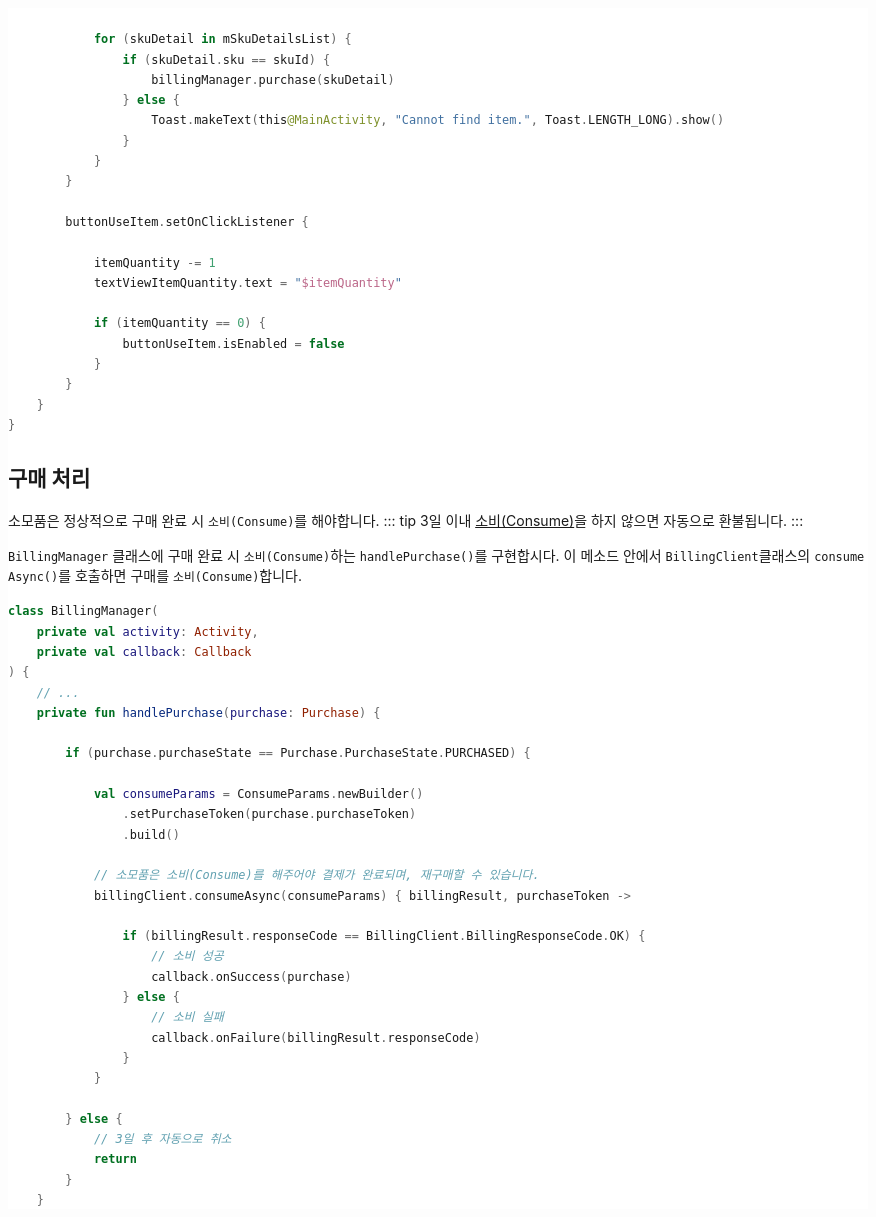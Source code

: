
 ``` kotlin MainActivity.kt

            for (skuDetail in mSkuDetailsList) {
                if (skuDetail.sku == skuId) {
                    billingManager.purchase(skuDetail)
                } else {
                    Toast.makeText(this@MainActivity, "Cannot find item.", Toast.LENGTH_LONG).show()
                }
            }
        }

        buttonUseItem.setOnClickListener {

            itemQuantity -= 1
            textViewItemQuantity.text = "$itemQuantity"

            if (itemQuantity == 0) {
                buttonUseItem.isEnabled = false
            }
        }
    }
}
```

## 구매 처리
소모품은 정상적으로 구매 완료 시 `소비(Consume)`를 해야합니다. 
::: tip
3일 이내 <u>소비(Consume)</u>을 하지 않으면 자동으로 환불됩니다.
:::

`BillingManager` 클래스에 구매 완료 시 `소비(Consume)`하는 `handlePurchase()`를 구현합시다. 이 메소드 안에서 `BillingClient`클래스의 `consumeAsync()`를 호출하면 구매를 `소비(Consume)`합니다. 
``` kotlin BillingMananger.kt
class BillingManager(
    private val activity: Activity,
    private val callback: Callback
) {
    // ...
    private fun handlePurchase(purchase: Purchase) {

        if (purchase.purchaseState == Purchase.PurchaseState.PURCHASED) {

            val consumeParams = ConsumeParams.newBuilder()
                .setPurchaseToken(purchase.purchaseToken)
                .build()

            // 소모품은 소비(Consume)를 해주어야 결제가 완료되며, 재구매할 수 있습니다.
            billingClient.consumeAsync(consumeParams) { billingResult, purchaseToken ->

                if (billingResult.responseCode == BillingClient.BillingResponseCode.OK) {
                    // 소비 성공
                    callback.onSuccess(purchase)
                } else {
                    // 소비 실패
                    callback.onFailure(billingResult.responseCode)
                }
            }

        } else {
            // 3일 후 자동으로 취소
            return
        }
    }
```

What the task asks =
Note how many lines of the material hold the word "handlePurchase", then state that number alone.

Task response =
2